Exactly as written, please set down all of the entries again, with no pictures.

[[ Data listing open ]]

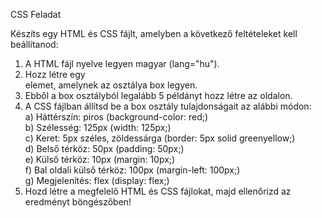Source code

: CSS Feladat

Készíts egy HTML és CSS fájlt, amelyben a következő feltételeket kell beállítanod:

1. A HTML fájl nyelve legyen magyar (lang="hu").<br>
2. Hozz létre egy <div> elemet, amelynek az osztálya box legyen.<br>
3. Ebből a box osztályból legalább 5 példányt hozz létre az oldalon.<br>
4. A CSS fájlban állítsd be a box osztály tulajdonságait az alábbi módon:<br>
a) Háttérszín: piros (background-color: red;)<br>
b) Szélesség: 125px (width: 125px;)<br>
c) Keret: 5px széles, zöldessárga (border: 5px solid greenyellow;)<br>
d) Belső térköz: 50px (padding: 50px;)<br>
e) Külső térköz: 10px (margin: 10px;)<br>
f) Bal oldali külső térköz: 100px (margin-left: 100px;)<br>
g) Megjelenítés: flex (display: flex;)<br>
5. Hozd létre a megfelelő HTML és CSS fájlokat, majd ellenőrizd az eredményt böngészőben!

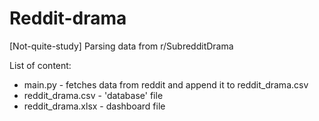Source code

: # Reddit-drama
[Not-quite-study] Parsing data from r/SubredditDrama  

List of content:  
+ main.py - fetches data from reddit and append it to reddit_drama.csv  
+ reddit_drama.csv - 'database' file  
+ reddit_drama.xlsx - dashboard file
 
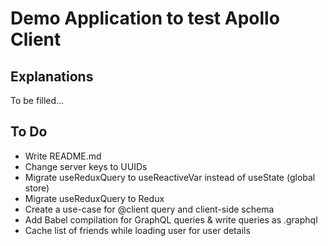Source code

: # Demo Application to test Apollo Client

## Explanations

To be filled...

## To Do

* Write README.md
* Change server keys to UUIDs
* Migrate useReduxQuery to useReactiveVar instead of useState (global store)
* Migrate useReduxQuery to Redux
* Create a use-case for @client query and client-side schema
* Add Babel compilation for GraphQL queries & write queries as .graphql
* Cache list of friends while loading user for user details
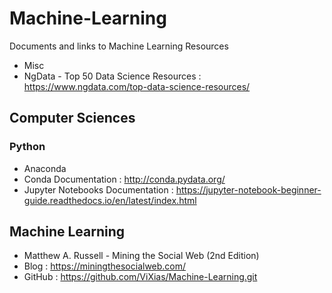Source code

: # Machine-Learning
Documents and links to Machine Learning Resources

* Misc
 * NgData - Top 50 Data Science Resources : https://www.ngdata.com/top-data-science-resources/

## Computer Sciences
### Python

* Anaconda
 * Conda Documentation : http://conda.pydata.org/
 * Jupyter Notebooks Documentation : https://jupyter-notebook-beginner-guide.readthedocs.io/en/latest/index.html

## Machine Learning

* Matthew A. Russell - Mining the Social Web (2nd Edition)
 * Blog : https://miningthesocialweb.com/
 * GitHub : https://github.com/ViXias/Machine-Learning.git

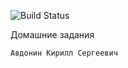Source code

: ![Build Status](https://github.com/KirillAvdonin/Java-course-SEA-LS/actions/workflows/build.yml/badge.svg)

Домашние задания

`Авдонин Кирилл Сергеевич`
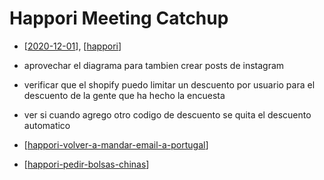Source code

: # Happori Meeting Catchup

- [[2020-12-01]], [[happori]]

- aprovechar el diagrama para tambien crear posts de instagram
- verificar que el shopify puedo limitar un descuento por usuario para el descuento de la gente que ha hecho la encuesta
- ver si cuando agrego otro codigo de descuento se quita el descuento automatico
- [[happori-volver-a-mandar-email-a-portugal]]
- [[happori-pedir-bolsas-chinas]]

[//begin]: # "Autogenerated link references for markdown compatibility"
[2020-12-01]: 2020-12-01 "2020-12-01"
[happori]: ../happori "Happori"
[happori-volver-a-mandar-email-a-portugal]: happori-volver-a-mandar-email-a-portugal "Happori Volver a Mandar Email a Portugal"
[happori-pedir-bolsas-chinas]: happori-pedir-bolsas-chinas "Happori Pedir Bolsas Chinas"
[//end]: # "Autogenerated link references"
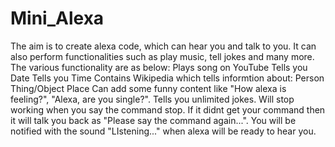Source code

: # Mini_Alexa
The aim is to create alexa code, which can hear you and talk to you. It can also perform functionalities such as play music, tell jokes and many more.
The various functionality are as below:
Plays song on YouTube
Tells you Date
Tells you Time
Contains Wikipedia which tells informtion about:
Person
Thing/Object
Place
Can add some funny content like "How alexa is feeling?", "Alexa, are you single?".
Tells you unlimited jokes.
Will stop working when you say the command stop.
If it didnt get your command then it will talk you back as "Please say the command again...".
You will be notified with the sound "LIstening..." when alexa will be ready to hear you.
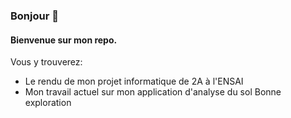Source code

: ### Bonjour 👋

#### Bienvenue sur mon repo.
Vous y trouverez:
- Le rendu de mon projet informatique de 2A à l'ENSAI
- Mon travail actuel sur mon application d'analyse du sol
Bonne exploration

[[ Data listing closed ]]

**Written solution**.
Source code

: CSS Feladat

Készíts egy HTML és CSS fájlt, amelyben a következő feltételeket kell beállítanod:

1. A HTML fájl nyelve legyen magyar (lang="hu").<br>
2. Hozz létre egy <div> elemet, amelynek az osztálya box legyen.<br>
3. Ebből a box osztályból legalább 5 példányt hozz létre az oldalon.<br>
4. A CSS fájlban állítsd be a box osztály tulajdonságait az alábbi módon:<br>
a) Háttérszín: piros (background-color: red;)<br>
b) Szélesség: 125px (width: 125px;)<br>
c) Keret: 5px széles, zöldessárga (border: 5px solid greenyellow;)<br>
d) Belső térköz: 50px (padding: 50px;)<br>
e) Külső térköz: 10px (margin: 10px;)<br>
f) Bal oldali külső térköz: 100px (margin-left: 100px;)<br>
g) Megjelenítés: flex (display: flex;)<br>
5. Hozd létre a megfelelő HTML és CSS fájlokat, majd ellenőrizd az eredményt böngészőben!

Source code

: # Reddit-drama
[Not-quite-study] Parsing data from r/SubredditDrama  

List of content:  
+ main.py - fetches data from reddit and append it to reddit_drama.csv  
+ reddit_drama.csv - 'database' file  
+ reddit_drama.xlsx - dashboard file
 
Source code

: # Demo Application to test Apollo Client

## Explanations

To be filled...

## To Do

* Write README.md
* Change server keys to UUIDs
* Migrate useReduxQuery to useReactiveVar instead of useState (global store)
* Migrate useReduxQuery to Redux
* Create a use-case for @client query and client-side schema
* Add Babel compilation for GraphQL queries & write queries as .graphql
* Cache list of friends while loading user for user details
Source code

: # Machine-Learning
Documents and links to Machine Learning Resources

* Misc
 * NgData - Top 50 Data Science Resources : https://www.ngdata.com/top-data-science-resources/

## Computer Sciences
### Python

* Anaconda
 * Conda Documentation : http://conda.pydata.org/
 * Jupyter Notebooks Documentation : https://jupyter-notebook-beginner-guide.readthedocs.io/en/latest/index.html

## Machine Learning

* Matthew A. Russell - Mining the Social Web (2nd Edition)
 * Blog : https://miningthesocialweb.com/
 * GitHub : https://github.com/ViXias/Machine-Learning.git

Source code

: ![Build Status](https://github.com/KirillAvdonin/Java-course-SEA-LS/actions/workflows/build.yml/badge.svg)

Домашние задания

`Авдонин Кирилл Сергеевич`
Source code

: # Happori Meeting Catchup

- [[2020-12-01]], [[happori]]

- aprovechar el diagrama para tambien crear posts de instagram
- verificar que el shopify puedo limitar un descuento por usuario para el descuento de la gente que ha hecho la encuesta
- ver si cuando agrego otro codigo de descuento se quita el descuento automatico
- [[happori-volver-a-mandar-email-a-portugal]]
- [[happori-pedir-bolsas-chinas]]

[//begin]: # "Autogenerated link references for markdown compatibility"
[2020-12-01]: 2020-12-01 "2020-12-01"
[happori]: ../happori "Happori"
[happori-volver-a-mandar-email-a-portugal]: happori-volver-a-mandar-email-a-portugal "Happori Volver a Mandar Email a Portugal"
[happori-pedir-bolsas-chinas]: happori-pedir-bolsas-chinas "Happori Pedir Bolsas Chinas"
[//end]: # "Autogenerated link references"
Source code

: # Mini_Alexa
The aim is to create alexa code, which can hear you and talk to you. It can also perform functionalities such as play music, tell jokes and many more.
The various functionality are as below:
Plays song on YouTube
Tells you Date
Tells you Time
Contains Wikipedia which tells informtion about:
Person
Thing/Object
Place
Can add some funny content like "How alexa is feeling?", "Alexa, are you single?".
Tells you unlimited jokes.
Will stop working when you say the command stop.
If it didnt get your command then it will talk you back as "Please say the command again...".
You will be notified with the sound "LIstening..." when alexa will be ready to hear you.
Source code

: ### Bonjour 👋

#### Bienvenue sur mon repo.
Vous y trouverez:
- Le rendu de mon projet informatique de 2A à l'ENSAI
- Mon travail actuel sur mon application d'analyse du sol
Bonne exploration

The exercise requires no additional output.